Well, friends, we planned on spending our anniversary this year having a romantic dinner overlooking the cliffs of Positano, drinking wine in a small cottage outside of Pienza with views of the rolling hills and vineyards, and gazing at the canals of Venice, but that obviously didn't happen. When we learned in early July that the EU wasn't going to be allowing U.S. tourists to cross the borders, we sadly canceled our Italy trip, and began to come up with a new plan. Because our anniversary and Josh's birthday are so close together, this time of year is our favorite for traveling. But with the uncertainty of the world, we decided it was easiest, safest and most worry-free to stick with something more local, and something we were familiar with. And honestly, it turned into such a memorable trip.

Photo by Georgie Morley Photography.
Photo by Georgie Morley Photography.

The most we've ever stayed on the island of Nantucket is two nights, and for quite a while, we've wanted to stay even longer just to really experience the island without feeling rushed, or like our time there was fleeting (and two days definitely felt that way). We've also been wanting to go back to Martha's Vineyard because it's been a few years since our last visit. So, for this trip, we decided to spend four nights on Nantucket and three nights on Martha's Vineyard.

We knew visiting these islands would be safe because since getting through peak tourist season in the region, cases weren't spiking, masks were required, and we're also familiar with the areas. We knew what to expect once there, and also planned to be outside almost all day, every day. We also picked a hotel that advertised very strict COVID policies in case we were rained out for a day and needed to stay inside. Much like our week-long stay on the Cape's mainland this past July, it was just a different kind of trip, but one we were really excited about.

For this post, I'll be focusing on our time spent on Nantucket to give you some ideas that will fill up a four-day itinerary nicely, while still allowing you some relaxation at your rental or hotel. In my upcoming post, I'll share our time on Martha's Vineyard.


We somehow lucked out with a really good off-season/mid-week rate at The Nantucket Hotel, which was a surprise because it usually goes for about $700/night for the cheapest rooms, and we definitely did not pay anywhere near that. And guys, this place was amazing. First and foremost, they were taking a lot of COVID precautions and we felt really safe while there. In addition, everyone working was so kind and friendly, and they go out of their way to make sure you're comfortable. They also provide you with everything you need for a day at the beach, including umbrellas, coolers, towels, etc., so no need to lug all that stuff with you on the ferry. It's centrally located in the main town area, and easily walkable to all the downtown shops, restaurants and Brant Point lighthouse. When we arrived, we found out our room was upgraded to a suite, which had a really spacious living room, separate office area, a bedroom that was also huge, and guys, an amazing corner private deck that had seating furniture, a full dining table set and chaise lounges. It was incredible, and the fanciest hotel room we've ever gotten. The hotel also offers free ferry pick-up/drop off, and a breakfast included in your room rate during select months (September being one of them). For breakfast in the age of COVID, every morning you made your way to the on-site restaurant to pick up your individually boxed morning treats, which was usually yogurt, fresh granola, fresh fruit and a delicious muffin, and you were welcome to enjoy it in your room, or out on the hotel's front porch. We brought ours back to our own private deck every morning, and it was a great way to start our day.

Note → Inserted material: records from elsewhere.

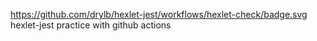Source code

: https://github.com/drylb/hexlet-jest/workflows/hexlet-check/badge.svg
hexlet-jest practice with github actions
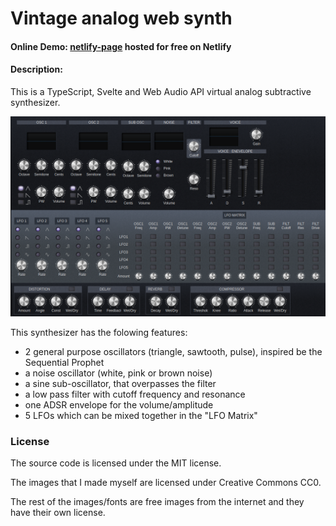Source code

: # Vintage analog web synth

#### Online Demo: [netlify-page](https://vintage-analog-web-synth.netlify.app/) hosted for free on Netlify
#### Description:
This is a TypeScript, Svelte and Web Audio API virtual analog subtractive synthesizer.

![screenshot](screenshots/screenshot-04.png)

This synthesizer has the folowing features:
* 2 general purpose oscillators (triangle, sawtooth, pulse), inspired be the Sequential Prophet
* a noise oscillator (white, pink or brown noise)
* a sine sub-oscillator, that overpasses the filter
* a low pass filter with cutoff frequency and resonance
* one ADSR envelope for the volume/amplitude
* 5 LFOs which can be mixed together in the "LFO Matrix"

### License
The source code is licensed under the MIT license.

The images that I made myself are licensed under Creative Commons CC0.

The rest of the images/fonts are free images from the internet and they have their own license. 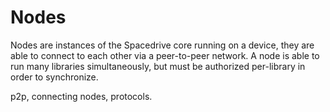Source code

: # Nodes

Nodes are instances of the Spacedrive core running on a device, they are able to connect to each other via a peer-to-peer network. A node is able to run many libraries simultaneously, but must be authorized per-library in order to synchronize.



p2p, connecting nodes, protocols.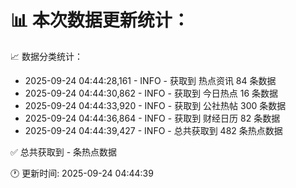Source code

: 📊 本次数据更新统计：
==========================

📈 数据分类统计：
- 2025-09-24 04:44:28,161 - INFO - 获取到 热点资讯 84 条数据
- 2025-09-24 04:44:30,862 - INFO - 获取到 今日热点 16 条数据
- 2025-09-24 04:44:33,920 - INFO - 获取到 公社热帖 300 条数据
- 2025-09-24 04:44:36,864 - INFO - 获取到 财经日历 82 条数据
- 2025-09-24 04:44:39,427 - INFO - 总共获取到 482 条热点数据

✅ 总共获取到 - 条热点数据

🕐 更新时间: 2025-09-24 04:44:39

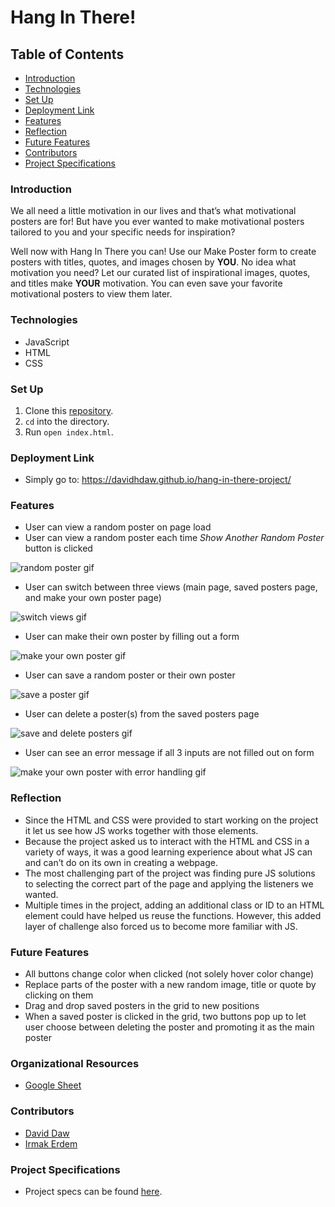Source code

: # Hang In There!

## Table of Contents
- [Introduction](#introduction)
- [Technologies](#technologies)
- [Set Up](#set-up)
- [Deployment Link](#deployment-link)
- [Features](#features)
- [Reflection](#reflection)
- [Future Features](#future-features)
- [Contributors](#contributors)
- [Project Specifications](#project-specifications)

### Introduction
We all need a little motivation in our lives and that’s what motivational posters are for! But have you ever wanted to make motivational posters tailored to you and your specific needs for inspiration?

Well now with Hang In There you can! Use our Make Poster form to create posters with titles, quotes, and images chosen by **YOU**. No idea what motivation you need? Let our curated list of inspirational images, quotes, and titles make **YOUR** motivation. You can even save your favorite motivational posters to view them later.

### Technologies
- JavaScript
- HTML
- CSS

### Set Up
1.  Clone this [repository](https://github.com/davidhdaw/hang-in-there-project).
2. `cd` into the directory.
3. Run `open index.html`.

### Deployment Link
- Simply go to: https://davidhdaw.github.io/hang-in-there-project/

### Features
- User can view a random poster on page load
- User can view a random poster each time _Show Another Random Poster_ button is clicked

![random poster gif](https://media.giphy.com/media/5KBlIu9PnA8s6Ykzpr/giphy.gif)

- User can switch between three views (main page, saved posters page, and make your own poster page)

![switch views gif](https://media.giphy.com/media/L0aJsyCbxmdFf1H6C2/giphy.gif)

- User can make their own poster by filling out a form

![make your own poster gif](https://media.giphy.com/media/Cc3nT0ysvskRvhc4yG/giphy.gif)

- User can save a random poster or their own poster

![save a poster gif](https://media.giphy.com/media/wlUN0KZxVmPrHngsfF/giphy.gif)



- User can delete a poster(s) from the saved posters page

![save and delete posters gif](https://media.giphy.com/media/xxapCIEm4m8EY6Fc9J/giphy.gif)

- User can see an error message if all 3 inputs are not filled out on form

![make your own poster with error handling gif](https://media.giphy.com/media/IN0EPB8je4hXdpeEA9/giphy.gif)

### Reflection
- Since the HTML and CSS were provided to start working on the project it let us see how JS works together with those elements.
- Because the project asked us to interact with the HTML and CSS in a variety of ways, it was a good learning experience about what JS can and can’t do on its own in creating a webpage.
- The most challenging part of the project was finding pure JS solutions to selecting the correct part of the page and applying the listeners we wanted.
- Multiple times in the project, adding an additional class or ID to an HTML element could have helped us reuse the functions. However, this added layer of challenge also forced us to become more familiar with JS.

### Future Features
- All buttons change color when clicked (not solely hover color change)
- Replace parts of the poster with a new random image, title or quote by clicking on them
- Drag and drop saved posters in the grid to new positions
- When a saved poster is clicked in the grid, two buttons pop up to let user choose between deleting the poster and promoting it as the main poster

### Organizational Resources
- [Google Sheet](https://docs.google.com/spreadsheets/d/1TArYW4BWjuTwoOI70uaKfKOVwcMoaMXObhMUaFirziw/edit?usp=sharing)

### Contributors
- [David Daw](https://github.com/davidhdaw)
- [Irmak Erdem](https://github.com/irmakerdem)

### Project Specifications
- Project specs can be found [here](https://frontend.turing.edu/projects/module-1/hang-in-there-v2.html).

Nantucket has three lighthouses: Brant Point, Sankaty and Great Point, all of which are gorgeous and unique. Brant Point lighthouse is the first you'll see as you approach the island on the ferry. It has its own little beach where you can watch the ferries come in and leave for the day, with plenty of space to spread out, and has a beautiful wooden bridge leading up to the actual structure. It's also very walkable from town (and even closer to The Nantucket Hotel), so if you just come to Nantucket for a day, you can easily visit. And I highly recommend that you do.

Sankaty is the next easiest to get to, and it will require you to take a visit to Siasconset, or 'Sconset, as the locals call it. I'll go more into 'Sconset later because I love this cute little town, but let's talk about how beautiful Sankaty is. It stands tall in an open field with swaying grass, and the red and white stripes make it even more beautiful. We love coming out here because it's pretty peaceful, and there are tons of opportunities to take some great photos. It's especially lovely in the golden hour before sunset.

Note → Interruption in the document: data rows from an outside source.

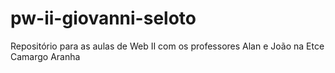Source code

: # pw-ii-giovanni-seloto
Repositório para as aulas de Web II com os professores Alan e João na Etce Camargo Aranha
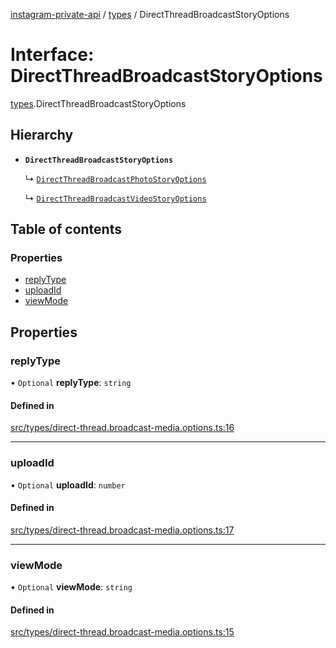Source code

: [instagram-private-api](../../README.md) / [types](../../modules/types.md) / DirectThreadBroadcastStoryOptions

# Interface: DirectThreadBroadcastStoryOptions

[types](../../modules/types.md).DirectThreadBroadcastStoryOptions

## Hierarchy

- **`DirectThreadBroadcastStoryOptions`**

  ↳ [`DirectThreadBroadcastPhotoStoryOptions`](DirectThreadBroadcastPhotoStoryOptions.md)

  ↳ [`DirectThreadBroadcastVideoStoryOptions`](DirectThreadBroadcastVideoStoryOptions.md)

## Table of contents

### Properties

- [replyType](DirectThreadBroadcastStoryOptions.md#replytype)
- [uploadId](DirectThreadBroadcastStoryOptions.md#uploadid)
- [viewMode](DirectThreadBroadcastStoryOptions.md#viewmode)

## Properties

### replyType

• `Optional` **replyType**: `string`

#### Defined in

[src/types/direct-thread.broadcast-media.options.ts:16](https://github.com/Nerixyz/instagram-private-api/blob/4971f34/src/types/direct-thread.broadcast-media.options.ts#L16)

___

### uploadId

• `Optional` **uploadId**: `number`

#### Defined in

[src/types/direct-thread.broadcast-media.options.ts:17](https://github.com/Nerixyz/instagram-private-api/blob/4971f34/src/types/direct-thread.broadcast-media.options.ts#L17)

___

### viewMode

• `Optional` **viewMode**: `string`

#### Defined in

[src/types/direct-thread.broadcast-media.options.ts:15](https://github.com/Nerixyz/instagram-private-api/blob/4971f34/src/types/direct-thread.broadcast-media.options.ts#L15)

Photo by Georgie Morley Photography.

Photo by Georgie Morley Photography.

Photo by Georgie Morley Photography.

Lastly, Great Point is one that requires more work to see, and this trip, we decided to make it happen. In order to visit Great Point lighthouse, you have to either have or rent a 4WD vehicle that can go over sand, and have an OSV (Over Sand Vehicle) permit to get out there. Guys, this was such a fun adventure, and I can't recommend it enough. So, let's get into why I loved this so much.

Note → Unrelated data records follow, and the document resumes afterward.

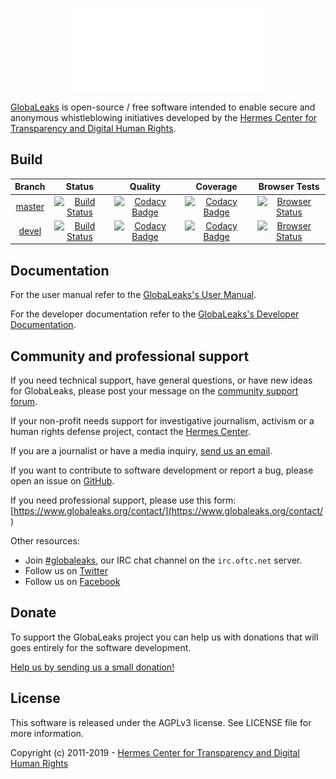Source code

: <p align="center">
  <img src="/client/app/data/logo.png" width="300">
</p>

[GlobaLeaks](https://www.globaleaks.org/) is open-source / free software intended to enable secure and anonymous whistleblowing initiatives developed by the [Hermes Center for Transparency and Digital Human Rights](https://www.hermescenter.org/).

## Build
| Branch | Status | Quality | Coverage | Browser Tests
| :---: | :---: | :---: | :---: | :---: |
| [master](https://github.com/globaleaks/GlobaLeaks/tree/master) | [![Build Status](https://travis-ci.org/globaleaks/GlobaLeaks.svg?branch=master)](https://travis-ci.org/globaleaks/GlobaLeaks) | [![Codacy Badge](https://api.codacy.com/project/badge/Grade/4e072e7e5287478fa56468f3719d94ef?branch=master)](https://www.codacy.com/app/GlobaLeaks/GlobaLeaks) | [![Codacy Badge](https://api.codacy.com/project/badge/Coverage/4e072e7e5287478fa56468f3719d94ef?branch=master)](https://www.codacy.com/app/GlobaLeaks/GlobaLeaks) | [![Browser Status](https://badges.herokuapp.com/sauce/globaleaks?tag=master&labels=none)](https://saucelabs.com/u/globaleaks)
| [devel](https://github.com/globaleaks/GlobaLeaks/tree/devel) | [![Build Status](https://travis-ci.org/globaleaks/GlobaLeaks.svg?branch=devel)](https://travis-ci.org/globaleaks/GlobaLeaks) | [![Codacy Badge](https://api.codacy.com/project/badge/Grade/4e072e7e5287478fa56468f3719d94ef?branch=devel)](https://www.codacy.com/app/GlobaLeaks/GlobaLeaks) | [![Codacy Badge](https://api.codacy.com/project/badge/Coverage/4e072e7e5287478fa56468f3719d94ef?branch=devel)](https://www.codacy.com/app/GlobaLeaks/GlobaLeaks) | [![Browser Status](https://badges.herokuapp.com/sauce/globaleaks?tag=devel&labels=none)](https://saucelabs.com/u/globaleaks)

## Documentation
For the user manual refer to the [GlobaLeaks's User Manual](https://docs.globaleaks.org/).

For the developer documentation refer to the [GlobaLeaks's Developer Documentation](https://github.com/globaleaks/GlobaLeaks/wiki).

## Community and professional support
If you need technical support, have general questions, or have new ideas for GlobaLeaks, please post your message on the [community support forum](https://forum.globaleaks.org/).

If your non-profit needs support for investigative journalism, activism or a human rights defense project, contact the [Hermes Center](mailto:projects@hermescenter.org).

If you are a journalist or have a media inquiry, [send us an email](mailto:media@globaleaks.org).

If you want to contribute to software development or report a bug, please open an issue on [GitHub](https://github.com/globaleaks/GlobaLeaks/issues/).

If you need professional support, please use this form: [https://www.globaleaks.org/contact/](https://www.globaleaks.org/contact/ )

Other resources:
* Join [#globaleaks](https://webchat.oftc.net/?nick=gl-guest.&channels=globaleaks), our IRC chat channel on the `irc.oftc.net` server.
* Follow us on [Twitter](https://twitter.com/globaleaks)
* Follow us on [Facebook](https://www.facebook.com/globaleaks)

## Donate
To support the GlobaLeaks project you can help us with donations that will goes entirely for the software development.

[Help us by sending us a small donation!](https://www.globaleaks.org/donate)

## License
This software is released under the AGPLv3 license. See LICENSE file for more information.

Copyright (c) 2011-2019 - [Hermes Center for Transparency and Digital Human Rights](https://www.hermescenter.org)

Great Point lighthouse was covered in fog when we first arrived, making it even more dreamy.

If you look at a map of Nantucket, the little skinny peninsula all the way on the upper right is where Great Point is. And since it's not the easiest area to get to, it's very quiet and secluded. This year, we decided to bite the bullet and pay to rent a Jeep for the day to go there, and it's probably my all-time favorite memory from all our trips to Nantucket.

A few things to know: When you rent your Jeep, ask if it comes with all the permits you need to enter Great Point. Also, even though your rental will likely come with all these permits, know that you'll still have to pay a hefty $50 fee to enter the park. It's a steep price to pay for just a day, but if you can swing it, it's so worth it. Thankfully, we budgeted for this in advance. When we arrived as of September '20, they were requiring you to purchase your permit in advance online. If you arrive and haven't gotten it yet, you can do it on your phone, and then show it to the folks at the gate.

Before you start your Great Point adventure, you'll need to deflate your tires in order to drive over the sand. Your rental company will be able to go over how to do this, and provide you with a tire gauge. I'll be honest, Josh did this part for us, but he said it's pretty easy to do, and it takes about 10-15 mins for all four tires. And then, you're off to explore. You'll start to drive on some sandy "roads" through the dunes before you follow a sign for the beach, and then you literally just start driving along the ocean to get to the lighthouse. Once you've visited the lighthouse, you can drive back to the beach, park, hang out, go swimming, eat lunch - and do whatever you want to do. The beach area is huge and even if it's busy on the day you go, I can't imagine you'd feel cramped. In September, we often had it to ourselves, but even during peak season, I've read it never feels crowded. 

Once you're done for the day, and you're through the gate to exit, you'll see the tire inflating station on your right. There may be a line because there are only two stations, so you can pull over on the side of the road and wait if needed.

The Nantucket Hotel gave us a cooler full of ice to bring with us that day. We stopped at Something Natural for our
all-time favorite sandwiches, chips and cookies for lunch.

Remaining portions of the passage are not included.